Work instructions: Copy word for word the lines in the records below, starting at the line with "Source code" and ending at the line with "ATOM InitApp(HINSTANCE);". Skip the pictures.
-- Records for the task follows --
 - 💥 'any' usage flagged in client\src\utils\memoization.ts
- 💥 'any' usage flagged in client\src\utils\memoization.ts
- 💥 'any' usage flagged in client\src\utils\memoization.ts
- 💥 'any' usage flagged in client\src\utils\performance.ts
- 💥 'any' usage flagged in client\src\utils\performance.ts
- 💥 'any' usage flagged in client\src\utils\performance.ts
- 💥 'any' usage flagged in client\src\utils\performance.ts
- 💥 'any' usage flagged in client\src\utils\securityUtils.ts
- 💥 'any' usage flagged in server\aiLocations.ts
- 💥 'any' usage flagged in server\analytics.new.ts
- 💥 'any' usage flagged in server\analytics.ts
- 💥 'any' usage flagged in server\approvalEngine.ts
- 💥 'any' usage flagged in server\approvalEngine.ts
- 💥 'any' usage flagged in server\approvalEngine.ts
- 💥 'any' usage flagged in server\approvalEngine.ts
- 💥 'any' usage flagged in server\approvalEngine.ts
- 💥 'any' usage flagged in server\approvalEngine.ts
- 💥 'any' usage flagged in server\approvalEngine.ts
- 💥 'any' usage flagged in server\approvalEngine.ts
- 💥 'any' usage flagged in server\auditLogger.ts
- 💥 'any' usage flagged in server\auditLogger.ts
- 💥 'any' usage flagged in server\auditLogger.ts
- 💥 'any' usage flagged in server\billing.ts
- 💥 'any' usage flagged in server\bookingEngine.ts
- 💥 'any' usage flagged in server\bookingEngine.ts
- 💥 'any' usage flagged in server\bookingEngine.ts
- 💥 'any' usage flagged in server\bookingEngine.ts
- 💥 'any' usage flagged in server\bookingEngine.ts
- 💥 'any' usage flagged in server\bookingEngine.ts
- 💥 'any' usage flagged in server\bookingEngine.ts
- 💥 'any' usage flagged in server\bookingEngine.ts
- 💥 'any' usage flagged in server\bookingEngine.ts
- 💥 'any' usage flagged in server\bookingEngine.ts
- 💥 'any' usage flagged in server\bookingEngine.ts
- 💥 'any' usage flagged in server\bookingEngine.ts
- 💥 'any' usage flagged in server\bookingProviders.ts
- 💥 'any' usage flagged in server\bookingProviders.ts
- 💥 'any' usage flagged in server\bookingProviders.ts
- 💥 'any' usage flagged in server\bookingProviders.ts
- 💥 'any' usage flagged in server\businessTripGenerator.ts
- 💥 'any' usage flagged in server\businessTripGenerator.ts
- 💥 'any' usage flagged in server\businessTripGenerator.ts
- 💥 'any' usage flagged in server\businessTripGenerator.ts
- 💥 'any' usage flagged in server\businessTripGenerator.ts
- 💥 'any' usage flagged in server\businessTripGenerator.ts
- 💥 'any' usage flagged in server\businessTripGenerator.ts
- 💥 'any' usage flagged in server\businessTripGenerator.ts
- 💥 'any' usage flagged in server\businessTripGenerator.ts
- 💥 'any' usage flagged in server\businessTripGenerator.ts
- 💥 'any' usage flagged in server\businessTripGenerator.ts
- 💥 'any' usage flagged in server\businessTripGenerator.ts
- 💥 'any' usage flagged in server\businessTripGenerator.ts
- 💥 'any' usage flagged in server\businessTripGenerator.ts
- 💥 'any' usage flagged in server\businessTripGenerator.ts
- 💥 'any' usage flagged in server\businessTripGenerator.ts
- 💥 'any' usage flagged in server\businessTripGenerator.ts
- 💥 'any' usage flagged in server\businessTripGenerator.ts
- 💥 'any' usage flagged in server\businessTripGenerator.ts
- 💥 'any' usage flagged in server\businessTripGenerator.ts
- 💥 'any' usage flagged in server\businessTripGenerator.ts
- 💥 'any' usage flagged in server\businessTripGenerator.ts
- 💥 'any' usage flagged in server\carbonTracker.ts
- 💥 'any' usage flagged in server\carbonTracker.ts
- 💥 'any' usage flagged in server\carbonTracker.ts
-- Records for the task concluded --
-- Records for the task follows --
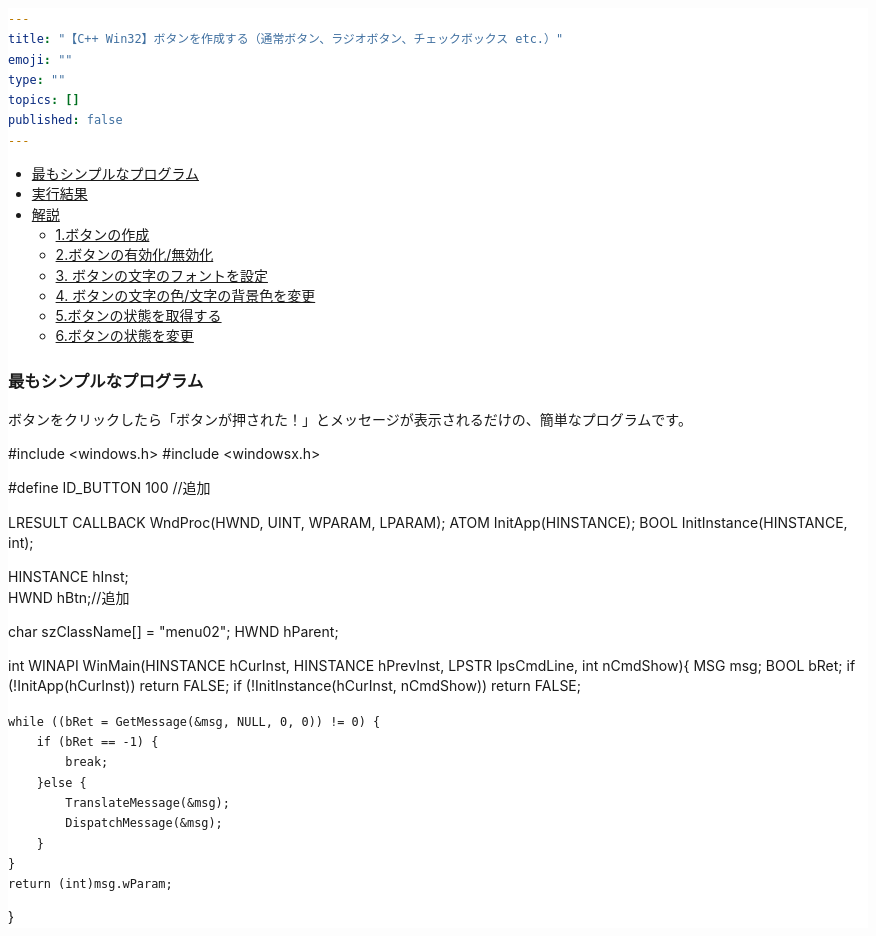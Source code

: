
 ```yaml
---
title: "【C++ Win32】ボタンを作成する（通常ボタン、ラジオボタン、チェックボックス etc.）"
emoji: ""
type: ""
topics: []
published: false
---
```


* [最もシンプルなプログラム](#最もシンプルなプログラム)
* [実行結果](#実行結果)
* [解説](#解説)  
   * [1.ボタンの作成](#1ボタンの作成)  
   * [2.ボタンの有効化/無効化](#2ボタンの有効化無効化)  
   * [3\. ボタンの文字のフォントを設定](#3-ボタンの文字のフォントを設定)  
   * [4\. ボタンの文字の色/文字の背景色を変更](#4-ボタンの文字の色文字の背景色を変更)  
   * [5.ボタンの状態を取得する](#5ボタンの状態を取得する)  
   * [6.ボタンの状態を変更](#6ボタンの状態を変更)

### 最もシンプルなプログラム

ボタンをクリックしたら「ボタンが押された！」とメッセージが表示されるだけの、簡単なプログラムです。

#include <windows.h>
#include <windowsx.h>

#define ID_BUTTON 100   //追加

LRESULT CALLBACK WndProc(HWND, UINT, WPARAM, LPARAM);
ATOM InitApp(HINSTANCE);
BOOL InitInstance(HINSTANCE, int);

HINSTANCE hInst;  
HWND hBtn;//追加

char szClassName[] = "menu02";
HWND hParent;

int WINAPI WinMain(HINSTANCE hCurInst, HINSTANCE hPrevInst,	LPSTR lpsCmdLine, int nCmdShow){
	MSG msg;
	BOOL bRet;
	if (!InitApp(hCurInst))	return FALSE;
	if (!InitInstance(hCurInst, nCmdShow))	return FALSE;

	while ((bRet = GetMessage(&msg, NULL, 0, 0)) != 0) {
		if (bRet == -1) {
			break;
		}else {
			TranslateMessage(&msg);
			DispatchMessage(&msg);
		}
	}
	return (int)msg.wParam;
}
-- Records for the task concluded --
Response:
Source code

:
 ```yaml
---
title: "【C++ Win32】ボタンを作成する（通常ボタン、ラジオボタン、チェックボックス etc.）"
emoji: ""
type: ""
topics: []
published: false
---
```


* [最もシンプルなプログラム](#最もシンプルなプログラム)
* [実行結果](#実行結果)
* [解説](#解説)  
   * [1.ボタンの作成](#1ボタンの作成)  
   * [2.ボタンの有効化/無効化](#2ボタンの有効化無効化)  
   * [3\. ボタンの文字のフォントを設定](#3-ボタンの文字のフォントを設定)  
   * [4\. ボタンの文字の色/文字の背景色を変更](#4-ボタンの文字の色文字の背景色を変更)  
   * [5.ボタンの状態を取得する](#5ボタンの状態を取得する)  
   * [6.ボタンの状態を変更](#6ボタンの状態を変更)

### 最もシンプルなプログラム

ボタンをクリックしたら「ボタンが押された！」とメッセージが表示されるだけの、簡単なプログラムです。

#include <windows.h>
#include <windowsx.h>

#define ID_BUTTON 100   //追加

LRESULT CALLBACK WndProc(HWND, UINT, WPARAM, LPARAM);
ATOM InitApp(HINSTANCE);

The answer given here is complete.